OK, I'm answering this now because no one else has chosen to. Which surprises me since I don't think this is a trivial problem. I hope it wasn't part of an introductory physics course. Or I'm missing something big. So the below is my take which may be subject to revision by others or even myself:
Part (a): You seem to be trying to compute the B field a distance d away from the coil center. Is that what is asked?
As I see it, the flux thru the coil is just the surface-current-induced B field of the permanent magnet (the needle) which, since the needle is assumed uniforly magnetized, would initially (t=0) be a constant Φ0 = πA2B with B = μ0M since the needle is half-way into the coil. But over a short time Δt as the needle leaves the plane of the coil, Φ → 0. Don't know any other way to look at it. So there is a step decrease in Φ from Φ0 to 0, and emf(t) = V(t) = -N dΦ/dt = NπA2μ0M / Δt.

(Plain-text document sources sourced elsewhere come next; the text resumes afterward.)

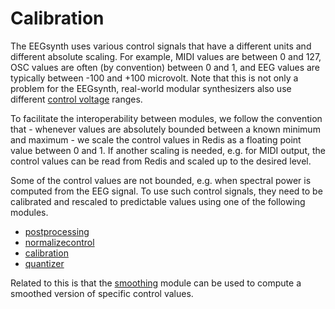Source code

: # Calibration

The EEGsynth uses various control signals that have a different units and different absolute scaling. For example, MIDI values are between 0 and 127, OSC values are often (by convention) between 0 and 1, and EEG values are typically between -100 and +100 microvolt. Note that this is not only a problem for the EEGsynth, real-world modular synthesizers also use different [control voltage](https://en.wikipedia.org/wiki/CV/gate#CV) ranges.

To facilitate the interoperability between modules, we follow the convention that - whenever values are absolutely bounded between a known minimum and maximum - we scale the control values in Redis as a floating point value between 0 and 1. If another scaling is needed, e.g. for MIDI output, the control values can be read from Redis and scaled up to the desired level.

Some of the control values are not bounded, e.g. when spectral power is computed from the EEG signal. To use such control signals, they need to be calibrated and rescaled to predictable values using one of the following modules.

* [postprocessing](https://github.com/eegsynth/eegsynth/tree/master/module/postprocessing)
* [normalizecontrol](https://github.com/eegsynth/eegsynth/tree/master/module/normalizecontrol)
* [calibration](https://github.com/eegsynth/eegsynth/tree/master/module/calibration)
* [quantizer](https://github.com/eegsynth/eegsynth/tree/master/module/quantizer)

Related to this is that the [smoothing](https://github.com/eegsynth/eegsynth/tree/master/module/smoothing) module can be used to compute a smoothed version of specific control values.
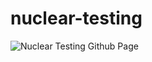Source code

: # nuclear-testing

![Nuclear Testing Github Page](https://marisaruizasari.github.io/nuclear-testing/)
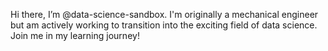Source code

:Hi there, I’m @data-science-sandbox. I'm originally a mechanical engineer but am actively working to transition into the exciting field of data science. Join me in my learning journey!
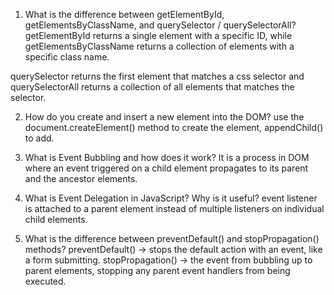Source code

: 1. What is the difference between getElementById, getElementsByClassName, and querySelector / querySelectorAll?
  getElementById returns a single element with a specific ID, while getElementsByClassName returns a collection of elements with a specific class name.
  
  querySelector returns the first element that matches a css selector and querySelectorAll returns a collection of all elements that matches the selector.


2. How do you create and insert a new element into the DOM?
   use the document.createElement() method to create the element, appendChild() to add.

3. What is Event Bubbling and how does it work?
   It is a process in DOM where an event triggered on a child element propagates to its parent and the ancestor elements.

4. What is Event Delegation in JavaScript? Why is it useful?
   event listener is attached to a parent element instead of multiple listeners on individual child elements.

5. What is the difference between preventDefault() and stopPropagation() methods?
   preventDefault() -> stops the default action with an event, like a form submitting.
   stopPropagation() -> the event from bubbling up to parent elements, stopping any parent event handlers from being executed.
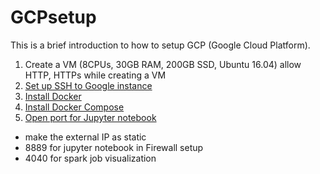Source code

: # GCPsetup

This is a brief introduction to how to setup GCP (Google Cloud Platform). 

1. Create a VM (8CPUs, 30GB RAM, 200GB SSD, Ubuntu 16.04) allow HTTP, HTTPs while creating a VM 
2. <a href=https://cloud.google.com/compute/docs/instances/adding-removing-ssh-keys#project-wide>Set up SSH to Google instance</a> 
2. <a href=https://www.digitalocean.com/community/tutorials/how-to-install-and-use-docker-on-ubuntu-16-04>Install Docker</a> 
3. <a href=https://www.digitalocean.com/community/tutorials/how-to-install-docker-compose-on-ubuntu-16-04>Install Docker Compose</a> 
4. <a href=https://medium.com/@kn.maragatham09/installing-jupyter-notebook-on-google-cloud-11979e40cd10>Open port for Jupyter notebook</a> 
- make the external IP as static 
- 8889 for jupyter notebook in Firewall setup 
- 4040 for spark job visualization 



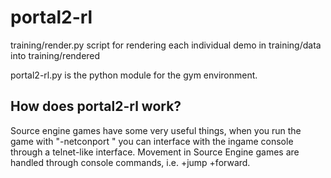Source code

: # portal2-rl

training/render.py script for rendering each individual demo in training/data into training/rendered

portal2-rl.py is the python module for the gym environment.

## How does portal2-rl work?
Source engine games have some very useful things, when you run the game with "-netconport <port>" you can interface with the ingame console through a telnet-like interface. Movement in Source Engine games are handled through console commands, i.e. +jump +forward.
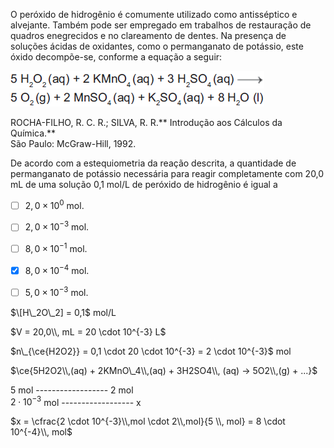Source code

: 

O peróxido de hidrogênio é comumente utilizado como antisséptico e alvejante. Também pode ser empregado em trabalhos de restauração de quadros enegrecidos e no clareamento de dentes. Na presença de soluções ácidas de oxidantes, como o permanganato de potássio, este óxido decompõe-se, conforme a equação a seguir:

![](4d772247-b982-8f48-38a2-ce16650f2c38.png)\
![](abba3037-ac7b-e0e4-251a-fa12362847bb.png)

ROCHA-FILHO, R. C. R.; SILVA, R. R.** Introdução aos Cálculos da Química.**\
São Paulo: McGraw-Hill, 1992.​

De acordo com a estequiometria da reação descrita, a quantidade de permanganato de potássio necessária para reagir completamente com 20,0 mL de uma solução 0,1 mol/L de peróxido de hidrogênio é igual a



- [ ] $2,0 \times 10^{0}$ mol.
- [ ] $2,0 \times 10^{-3}$ mol.
- [ ] $8,0 \times 10^{-1}$ mol.
- [x] $8,0 \times 10^{-4}$ mol.
- [ ] $5,0 \times 10^{-3}$ mol.


$\[H\_2O\_2] = 0,1$ mol/L

$V = 20,0\\, mL = 20 \cdot 10^{-3} L$

$n\_{\ce{H2O2}} = 0,1 \cdot 20 \cdot 10^{-3} = 2 \cdot 10^{-3}$ mol

$\ce{5H2O2\\,(aq) + 2KMnO\_4\\,(aq) + 3H2SO4\\, (aq) -> 5O2\\,(g) + ...}$

5 mol ------------------ 2 mol\
$2 \cdot 10^{-3}$ mol ------------------ x

$x = \cfrac{2 \cdot 10^{-3}\\,mol \cdot 2\\,mol}{5 \\, mol} = 8 \cdot 10^{-4}\\, mol$
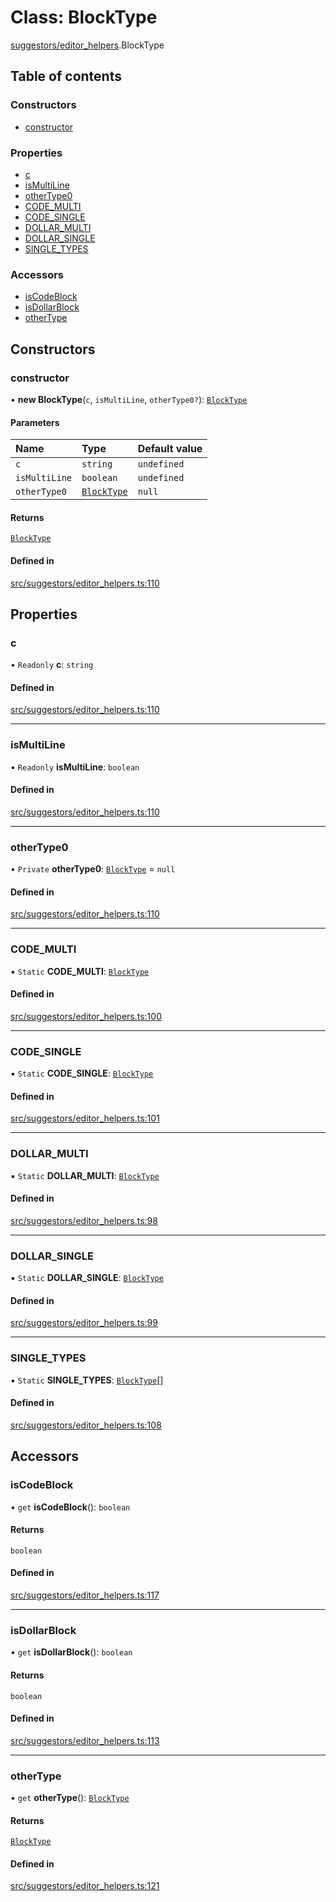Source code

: # Class: BlockType

[suggestors/editor_helpers](../wiki/suggestors.editor_helpers).BlockType

## Table of contents

### Constructors

- [constructor](../wiki/suggestors.editor_helpers.BlockType#constructor)

### Properties

- [c](../wiki/suggestors.editor_helpers.BlockType#c)
- [isMultiLine](../wiki/suggestors.editor_helpers.BlockType#ismultiline)
- [otherType0](../wiki/suggestors.editor_helpers.BlockType#othertype0)
- [CODE\_MULTI](../wiki/suggestors.editor_helpers.BlockType#code_multi)
- [CODE\_SINGLE](../wiki/suggestors.editor_helpers.BlockType#code_single)
- [DOLLAR\_MULTI](../wiki/suggestors.editor_helpers.BlockType#dollar_multi)
- [DOLLAR\_SINGLE](../wiki/suggestors.editor_helpers.BlockType#dollar_single)
- [SINGLE\_TYPES](../wiki/suggestors.editor_helpers.BlockType#single_types)

### Accessors

- [isCodeBlock](../wiki/suggestors.editor_helpers.BlockType#iscodeblock)
- [isDollarBlock](../wiki/suggestors.editor_helpers.BlockType#isdollarblock)
- [otherType](../wiki/suggestors.editor_helpers.BlockType#othertype)

## Constructors

### constructor

• **new BlockType**(`c`, `isMultiLine`, `otherType0?`): [`BlockType`](../wiki/suggestors.editor_helpers.BlockType)

#### Parameters

| Name | Type | Default value |
| :------ | :------ | :------ |
| `c` | `string` | `undefined` |
| `isMultiLine` | `boolean` | `undefined` |
| `otherType0` | [`BlockType`](../wiki/suggestors.editor_helpers.BlockType) | `null` |

#### Returns

[`BlockType`](../wiki/suggestors.editor_helpers.BlockType)

#### Defined in

[src/suggestors/editor_helpers.ts:110](https://github.com/MsgtGreer/ToDoMD/blob/c649f42/src/suggestors/editor_helpers.ts#L110)

## Properties

### c

• `Readonly` **c**: `string`

#### Defined in

[src/suggestors/editor_helpers.ts:110](https://github.com/MsgtGreer/ToDoMD/blob/c649f42/src/suggestors/editor_helpers.ts#L110)

___

### isMultiLine

• `Readonly` **isMultiLine**: `boolean`

#### Defined in

[src/suggestors/editor_helpers.ts:110](https://github.com/MsgtGreer/ToDoMD/blob/c649f42/src/suggestors/editor_helpers.ts#L110)

___

### otherType0

• `Private` **otherType0**: [`BlockType`](../wiki/suggestors.editor_helpers.BlockType) = `null`

#### Defined in

[src/suggestors/editor_helpers.ts:110](https://github.com/MsgtGreer/ToDoMD/blob/c649f42/src/suggestors/editor_helpers.ts#L110)

___

### CODE\_MULTI

▪ `Static` **CODE\_MULTI**: [`BlockType`](../wiki/suggestors.editor_helpers.BlockType)

#### Defined in

[src/suggestors/editor_helpers.ts:100](https://github.com/MsgtGreer/ToDoMD/blob/c649f42/src/suggestors/editor_helpers.ts#L100)

___

### CODE\_SINGLE

▪ `Static` **CODE\_SINGLE**: [`BlockType`](../wiki/suggestors.editor_helpers.BlockType)

#### Defined in

[src/suggestors/editor_helpers.ts:101](https://github.com/MsgtGreer/ToDoMD/blob/c649f42/src/suggestors/editor_helpers.ts#L101)

___

### DOLLAR\_MULTI

▪ `Static` **DOLLAR\_MULTI**: [`BlockType`](../wiki/suggestors.editor_helpers.BlockType)

#### Defined in

[src/suggestors/editor_helpers.ts:98](https://github.com/MsgtGreer/ToDoMD/blob/c649f42/src/suggestors/editor_helpers.ts#L98)

___

### DOLLAR\_SINGLE

▪ `Static` **DOLLAR\_SINGLE**: [`BlockType`](../wiki/suggestors.editor_helpers.BlockType)

#### Defined in

[src/suggestors/editor_helpers.ts:99](https://github.com/MsgtGreer/ToDoMD/blob/c649f42/src/suggestors/editor_helpers.ts#L99)

___

### SINGLE\_TYPES

▪ `Static` **SINGLE\_TYPES**: [`BlockType`](../wiki/suggestors.editor_helpers.BlockType)[]

#### Defined in

[src/suggestors/editor_helpers.ts:108](https://github.com/MsgtGreer/ToDoMD/blob/c649f42/src/suggestors/editor_helpers.ts#L108)

## Accessors

### isCodeBlock

• `get` **isCodeBlock**(): `boolean`

#### Returns

`boolean`

#### Defined in

[src/suggestors/editor_helpers.ts:117](https://github.com/MsgtGreer/ToDoMD/blob/c649f42/src/suggestors/editor_helpers.ts#L117)

___

### isDollarBlock

• `get` **isDollarBlock**(): `boolean`

#### Returns

`boolean`

#### Defined in

[src/suggestors/editor_helpers.ts:113](https://github.com/MsgtGreer/ToDoMD/blob/c649f42/src/suggestors/editor_helpers.ts#L113)

___

### otherType

• `get` **otherType**(): [`BlockType`](../wiki/suggestors.editor_helpers.BlockType)

#### Returns

[`BlockType`](../wiki/suggestors.editor_helpers.BlockType)

#### Defined in

[src/suggestors/editor_helpers.ts:121](https://github.com/MsgtGreer/ToDoMD/blob/c649f42/src/suggestors/editor_helpers.ts#L121)
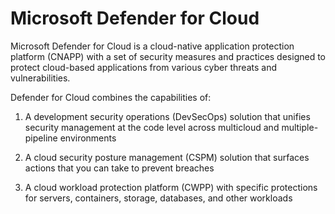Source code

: # Microsoft Defender for Cloud

Microsoft Defender for Cloud is a cloud-native application protection platform (CNAPP) with a set of security measures and practices designed to protect cloud-based applications from various cyber threats and vulnerabilities.

Defender for Cloud combines the capabilities of:

1) A development security operations (DevSecOps) solution that unifies security management at the code level across multicloud and multiple-pipeline environments

2) A cloud security posture management (CSPM) solution that surfaces actions that you can take to prevent breaches

3) A cloud workload protection platform (CWPP) with specific protections for servers, containers, storage, databases, and other workloads

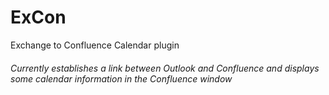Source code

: # ExCon
Exchange to Confluence Calendar plugin
###### Currently establishes a link between Outlook and Confluence and displays some calendar information in the Confluence window
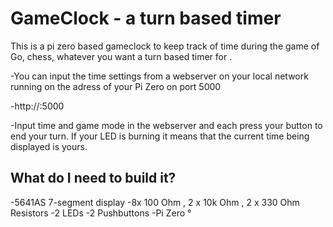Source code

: # GameClock - a turn based timer
This is a pi zero based gameclock to keep track of time during the game of Go, chess, whatever you want a turn based timer for .


-You can input the time settings from a webserver on your local network running on the adress of your Pi Zero on port 5000

-http://<IPOFPI>:5000

-Input time and game mode in the webserver and each press your button to end your turn. If your LED is burning it means that the current time being displayed is yours. 

## What do I need to build it?

-5641AS 7-segment display
-8x 100 Ohm , 2 x 10k Ohm , 2 x 330 Ohm Resistors
-2 LEDs
-2 Pushbuttons
-Pi Zero
 ° 
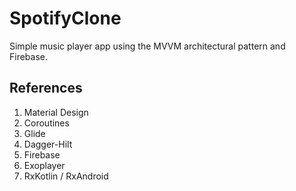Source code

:# SpotifyClone

Simple music player app using the MVVM architectural pattern and Firebase.



## References
1. Material Design
2. Coroutines
3. Glide
4. Dagger-Hilt
5. Firebase
6. Exoplayer
7. RxKotlin / RxAndroid
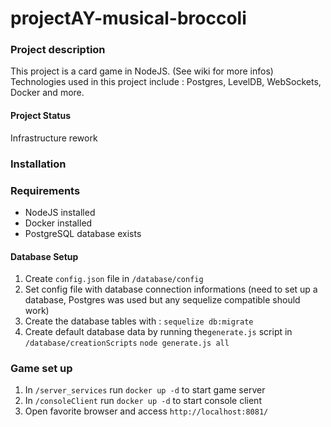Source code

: # projectAY-musical-broccoli

### Project description
This project is a card game in NodeJS. (See wiki for more infos)
Technologies used in this project include : Postgres, LevelDB, WebSockets, Docker and more.

#### Project Status
Infrastructure rework

### Installation
### Requirements 
- NodeJS installed
- Docker installed
- PostgreSQL database exists

#### Database Setup
1. Create `config.json` file in `/database/config`
2. Set config file with database connection informations (need to set up a database, Postgres was used but any sequelize compatible should work)
3. Create the database tables with : 
`sequelize db:migrate`
4. Create default database data by running the`generate.js` script in `/database/creationScripts`
`node generate.js all`


### Game set up 
1. In `/server_services`  run `docker up -d` to start game server
2. In `/consoleClient` run `docker up -d` to start console client 
3. Open favorite browser and access `http://localhost:8081/` 
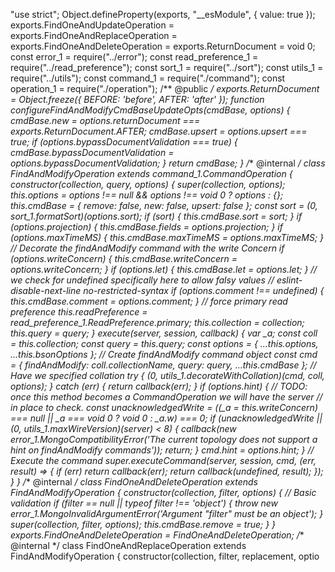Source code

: "use strict";
Object.defineProperty(exports, "__esModule", { value: true });
exports.FindOneAndUpdateOperation = exports.FindOneAndReplaceOperation = exports.FindOneAndDeleteOperation = exports.ReturnDocument = void 0;
const error_1 = require("../error");
const read_preference_1 = require("../read_preference");
const sort_1 = require("../sort");
const utils_1 = require("../utils");
const command_1 = require("./command");
const operation_1 = require("./operation");
/** @public */
exports.ReturnDocument = Object.freeze({
    BEFORE: 'before',
    AFTER: 'after'
});
function configureFindAndModifyCmdBaseUpdateOpts(cmdBase, options) {
    cmdBase.new = options.returnDocument === exports.ReturnDocument.AFTER;
    cmdBase.upsert = options.upsert === true;
    if (options.bypassDocumentValidation === true) {
        cmdBase.bypassDocumentValidation = options.bypassDocumentValidation;
    }
    return cmdBase;
}
/** @internal */
class FindAndModifyOperation extends command_1.CommandOperation {
    constructor(collection, query, options) {
        super(collection, options);
        this.options = options !== null && options !== void 0 ? options : {};
        this.cmdBase = {
            remove: false,
            new: false,
            upsert: false
        };
        const sort = (0, sort_1.formatSort)(options.sort);
        if (sort) {
            this.cmdBase.sort = sort;
        }
        if (options.projection) {
            this.cmdBase.fields = options.projection;
        }
        if (options.maxTimeMS) {
            this.cmdBase.maxTimeMS = options.maxTimeMS;
        }
        // Decorate the findAndModify command with the write Concern
        if (options.writeConcern) {
            this.cmdBase.writeConcern = options.writeConcern;
        }
        if (options.let) {
            this.cmdBase.let = options.let;
        }
        // we check for undefined specifically here to allow falsy values
        // eslint-disable-next-line no-restricted-syntax
        if (options.comment !== undefined) {
            this.cmdBase.comment = options.comment;
        }
        // force primary read preference
        this.readPreference = read_preference_1.ReadPreference.primary;
        this.collection = collection;
        this.query = query;
    }
    execute(server, session, callback) {
        var _a;
        const coll = this.collection;
        const query = this.query;
        const options = { ...this.options, ...this.bsonOptions };
        // Create findAndModify command object
        const cmd = {
            findAndModify: coll.collectionName,
            query: query,
            ...this.cmdBase
        };
        // Have we specified collation
        try {
            (0, utils_1.decorateWithCollation)(cmd, coll, options);
        }
        catch (err) {
            return callback(err);
        }
        if (options.hint) {
            // TODO: once this method becomes a CommandOperation we will have the server
            // in place to check.
            const unacknowledgedWrite = ((_a = this.writeConcern) === null || _a === void 0 ? void 0 : _a.w) === 0;
            if (unacknowledgedWrite || (0, utils_1.maxWireVersion)(server) < 8) {
                callback(new error_1.MongoCompatibilityError('The current topology does not support a hint on findAndModify commands'));
                return;
            }
            cmd.hint = options.hint;
        }
        // Execute the command
        super.executeCommand(server, session, cmd, (err, result) => {
            if (err)
                return callback(err);
            return callback(undefined, result);
        });
    }
}
/** @internal */
class FindOneAndDeleteOperation extends FindAndModifyOperation {
    constructor(collection, filter, options) {
        // Basic validation
        if (filter == null || typeof filter !== 'object') {
            throw new error_1.MongoInvalidArgumentError('Argument "filter" must be an object');
        }
        super(collection, filter, options);
        this.cmdBase.remove = true;
    }
}
exports.FindOneAndDeleteOperation = FindOneAndDeleteOperation;
/** @internal */
class FindOneAndReplaceOperation extends FindAndModifyOperation {
    constructor(collection, filter, replacement, optio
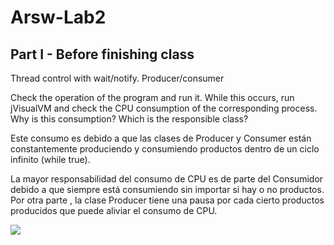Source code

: # Arsw-Lab2
## Part I - Before finishing class

Thread control with wait/notify. Producer/consumer

Check the operation of the program and run it. While this occurs, run jVisualVM and check the CPU consumption of the corresponding process. Why is this consumption? Which is the responsible class?

Este consumo es debido a que las clases de Producer y Consumer están constantemente produciendo y consumiendo productos dentro de un ciclo infinito (while true).

La mayor responsabilidad del consumo de CPU es de parte del Consumidor debido a que siempre está consumiendo sin importar si hay o no productos. Por otra parte , la clase Producer tiene una pausa por cada cierto productos producidos que puede aliviar el consumo de CPU.

![](img/cpu.PNG)
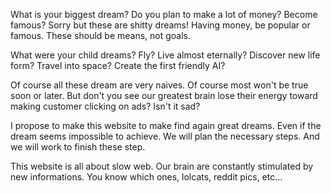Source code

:What is your biggest dream?
Do you plan to make a lot of money? Become famous?
Sorry but these are shitty dreams!
Having money, be popular or famous.
These should be means, not goals.

What were your child dreams?
Fly? 
Live almost eternally? 
Discover new life form?
Travel into space?
Create the first friendly AI?

Of course all these dream are very naives.
Of course most won't be true soon or later.
But don't you see our greatest brain lose their energy 
toward making customer clicking on ads?
Isn't it sad?

I propose to make this website to make find again great dreams. 
Even if the dream seems impossible to achieve. 
We will plan the necessary steps. 
And we will work to finish these step.

This website is all about slow web. 
Our brain are constantly stimulated by new informations. 
You know which ones, lolcats, reddit pics, etc...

Part (b): To get the work done in bringing the needle from its mid-point to where its end is in the coil plane you can just equate that work with the electrical energy dissipated = ∫V2/R dt from L/2v - Δt/2 to L/2v +Δt/2T. Unfortunately, doing this implies that the work is inversely proportinal to the rate of decay of Φ as the needle leaves the coil plane. So no hard-and-fast answer.